**About this exercise**
When a line in the entries below contains the word "body", copy that line.

Start of Exercise data

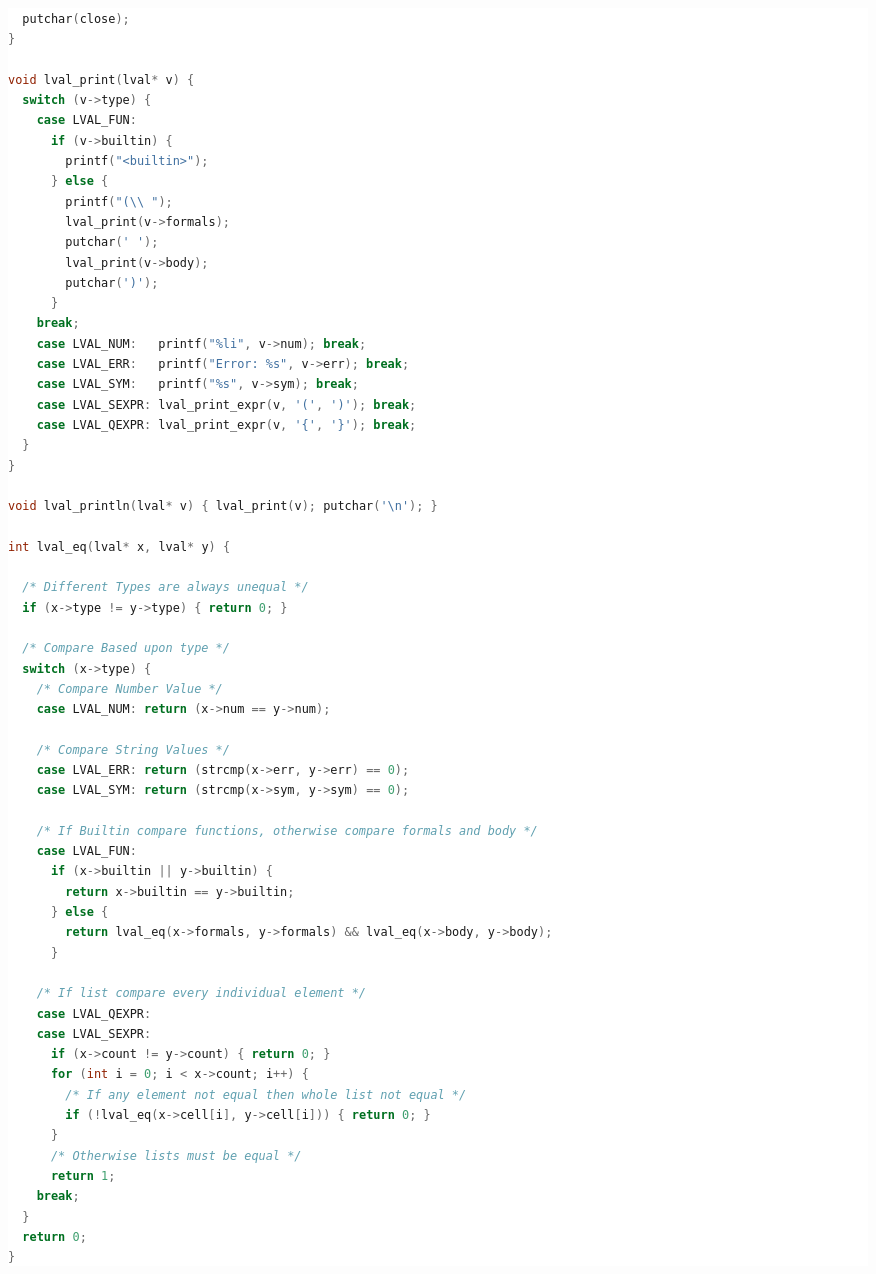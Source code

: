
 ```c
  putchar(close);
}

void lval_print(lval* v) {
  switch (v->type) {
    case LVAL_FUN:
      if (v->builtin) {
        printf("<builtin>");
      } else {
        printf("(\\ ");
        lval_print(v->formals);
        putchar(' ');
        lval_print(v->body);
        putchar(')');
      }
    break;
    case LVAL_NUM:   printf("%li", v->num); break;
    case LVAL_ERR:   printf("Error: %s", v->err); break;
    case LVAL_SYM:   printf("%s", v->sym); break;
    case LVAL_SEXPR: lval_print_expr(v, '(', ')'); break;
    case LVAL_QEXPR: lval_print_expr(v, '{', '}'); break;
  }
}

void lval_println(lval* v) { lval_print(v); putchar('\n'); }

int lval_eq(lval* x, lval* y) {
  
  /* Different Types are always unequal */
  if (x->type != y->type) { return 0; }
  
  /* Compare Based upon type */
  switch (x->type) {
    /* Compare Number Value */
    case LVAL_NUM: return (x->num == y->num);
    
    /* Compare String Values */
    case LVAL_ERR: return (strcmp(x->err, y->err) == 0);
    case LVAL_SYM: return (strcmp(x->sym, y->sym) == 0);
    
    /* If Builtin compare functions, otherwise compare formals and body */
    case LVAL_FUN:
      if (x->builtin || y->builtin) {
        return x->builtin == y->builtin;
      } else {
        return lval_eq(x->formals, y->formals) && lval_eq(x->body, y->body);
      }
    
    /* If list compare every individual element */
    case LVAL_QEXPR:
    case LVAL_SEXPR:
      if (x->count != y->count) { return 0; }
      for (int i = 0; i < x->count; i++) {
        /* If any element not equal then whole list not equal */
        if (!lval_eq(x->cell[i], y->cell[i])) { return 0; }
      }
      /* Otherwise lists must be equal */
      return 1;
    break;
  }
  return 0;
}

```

End of Exercise data
Start of Exercise data

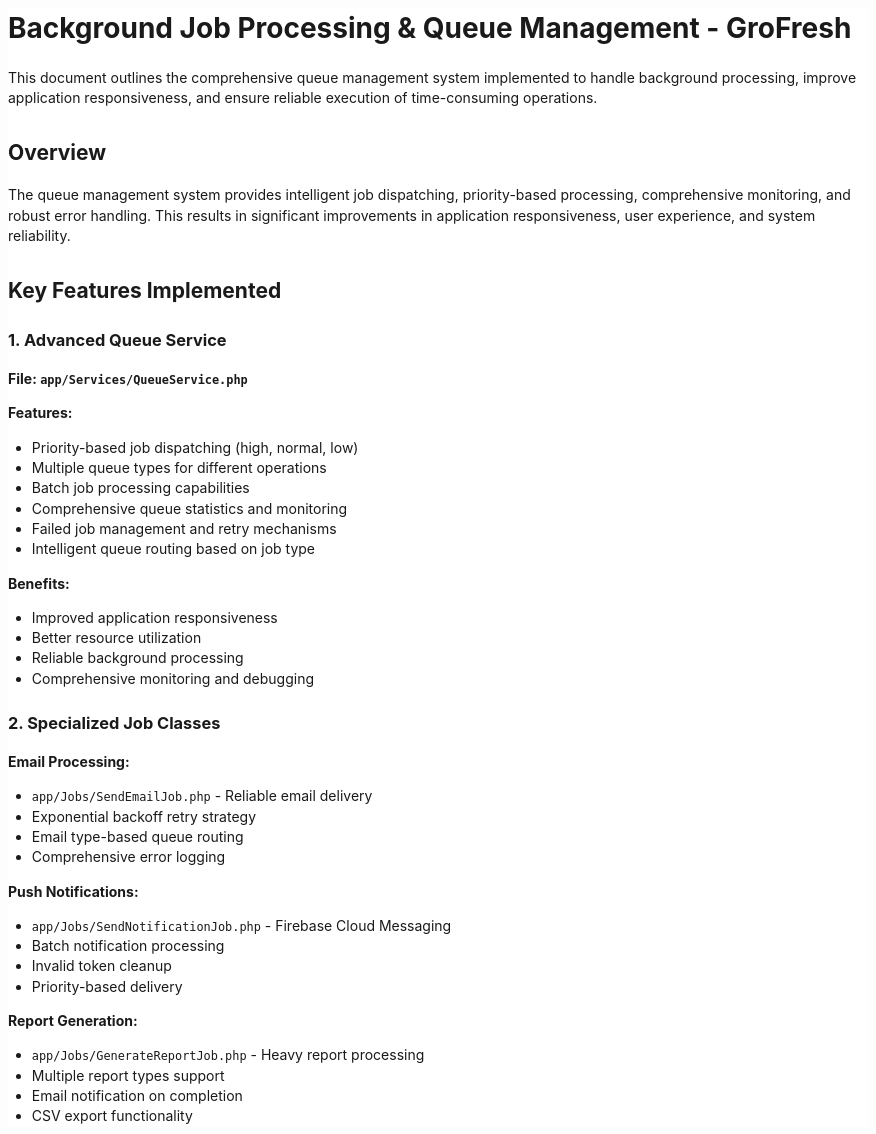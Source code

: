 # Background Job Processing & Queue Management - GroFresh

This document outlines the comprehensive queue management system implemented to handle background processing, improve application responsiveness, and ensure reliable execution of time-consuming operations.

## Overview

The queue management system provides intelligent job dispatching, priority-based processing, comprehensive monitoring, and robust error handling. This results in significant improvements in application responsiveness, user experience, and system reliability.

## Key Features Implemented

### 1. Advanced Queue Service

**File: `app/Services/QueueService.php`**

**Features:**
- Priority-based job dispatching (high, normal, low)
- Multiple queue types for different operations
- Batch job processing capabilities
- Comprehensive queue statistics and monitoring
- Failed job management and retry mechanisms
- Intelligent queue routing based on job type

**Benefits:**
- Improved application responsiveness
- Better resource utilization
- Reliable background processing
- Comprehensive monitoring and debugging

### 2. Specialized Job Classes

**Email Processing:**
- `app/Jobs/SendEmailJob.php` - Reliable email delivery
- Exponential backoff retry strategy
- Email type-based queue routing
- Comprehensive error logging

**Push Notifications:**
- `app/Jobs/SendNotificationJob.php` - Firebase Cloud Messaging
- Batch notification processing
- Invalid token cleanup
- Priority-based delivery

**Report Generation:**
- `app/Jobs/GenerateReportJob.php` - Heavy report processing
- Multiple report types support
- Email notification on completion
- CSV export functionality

End of Exercise data
Start of Exercise data

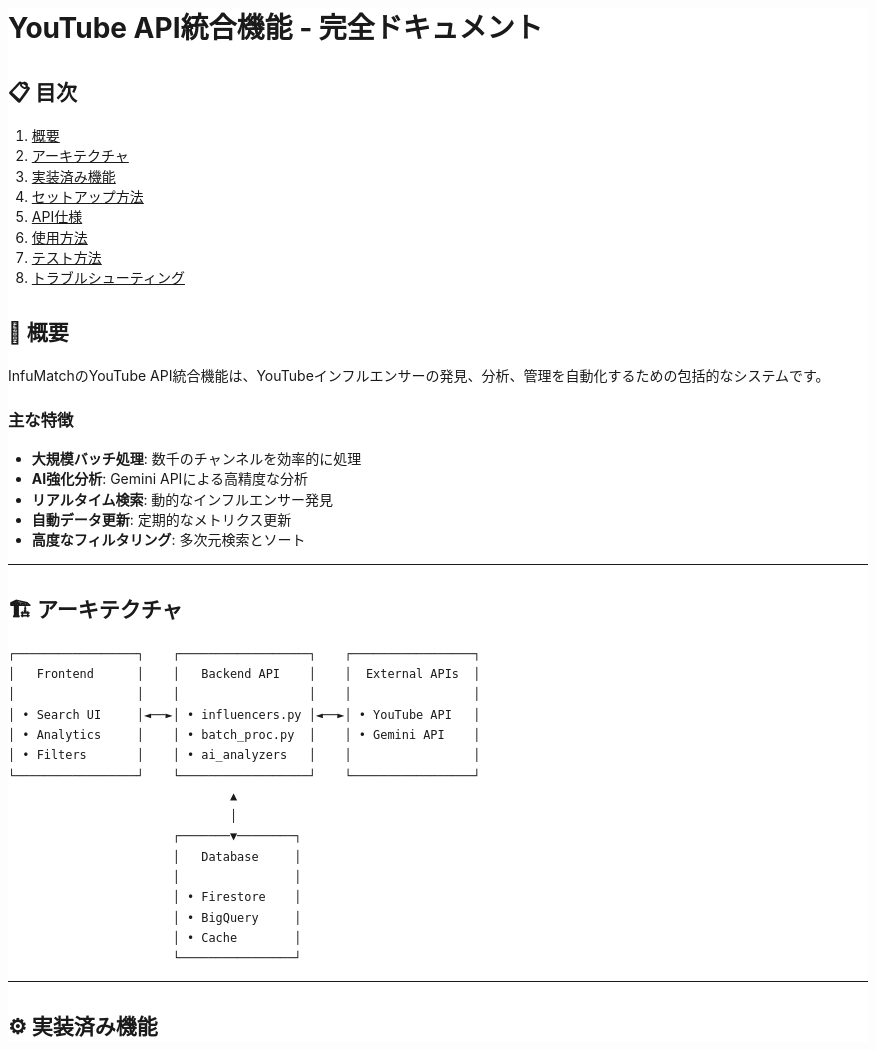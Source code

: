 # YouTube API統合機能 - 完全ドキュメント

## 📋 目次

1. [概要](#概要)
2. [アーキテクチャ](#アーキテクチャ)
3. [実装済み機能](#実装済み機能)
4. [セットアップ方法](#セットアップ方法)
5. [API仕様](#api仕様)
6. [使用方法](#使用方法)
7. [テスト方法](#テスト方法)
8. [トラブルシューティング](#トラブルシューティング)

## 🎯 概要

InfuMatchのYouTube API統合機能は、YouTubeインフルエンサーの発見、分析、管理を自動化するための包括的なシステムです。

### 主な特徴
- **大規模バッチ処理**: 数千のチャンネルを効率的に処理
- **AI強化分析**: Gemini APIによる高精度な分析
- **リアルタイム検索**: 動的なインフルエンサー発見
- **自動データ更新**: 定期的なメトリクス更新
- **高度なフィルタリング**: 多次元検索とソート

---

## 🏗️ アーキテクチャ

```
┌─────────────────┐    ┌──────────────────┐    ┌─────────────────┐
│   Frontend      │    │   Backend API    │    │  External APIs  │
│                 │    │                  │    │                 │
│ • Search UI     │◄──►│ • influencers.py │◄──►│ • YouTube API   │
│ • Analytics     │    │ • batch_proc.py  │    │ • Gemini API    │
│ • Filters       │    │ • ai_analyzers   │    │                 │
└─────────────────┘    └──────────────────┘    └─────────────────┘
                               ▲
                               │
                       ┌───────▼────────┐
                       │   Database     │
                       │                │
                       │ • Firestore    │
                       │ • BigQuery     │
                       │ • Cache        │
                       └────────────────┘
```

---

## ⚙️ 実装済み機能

End of Exercise data

**Your response**
        lval_print(v->body);
    /* If Builtin compare functions, otherwise compare formals and body */
        return lval_eq(x->formals, y->formals) && lval_eq(x->body, y->body);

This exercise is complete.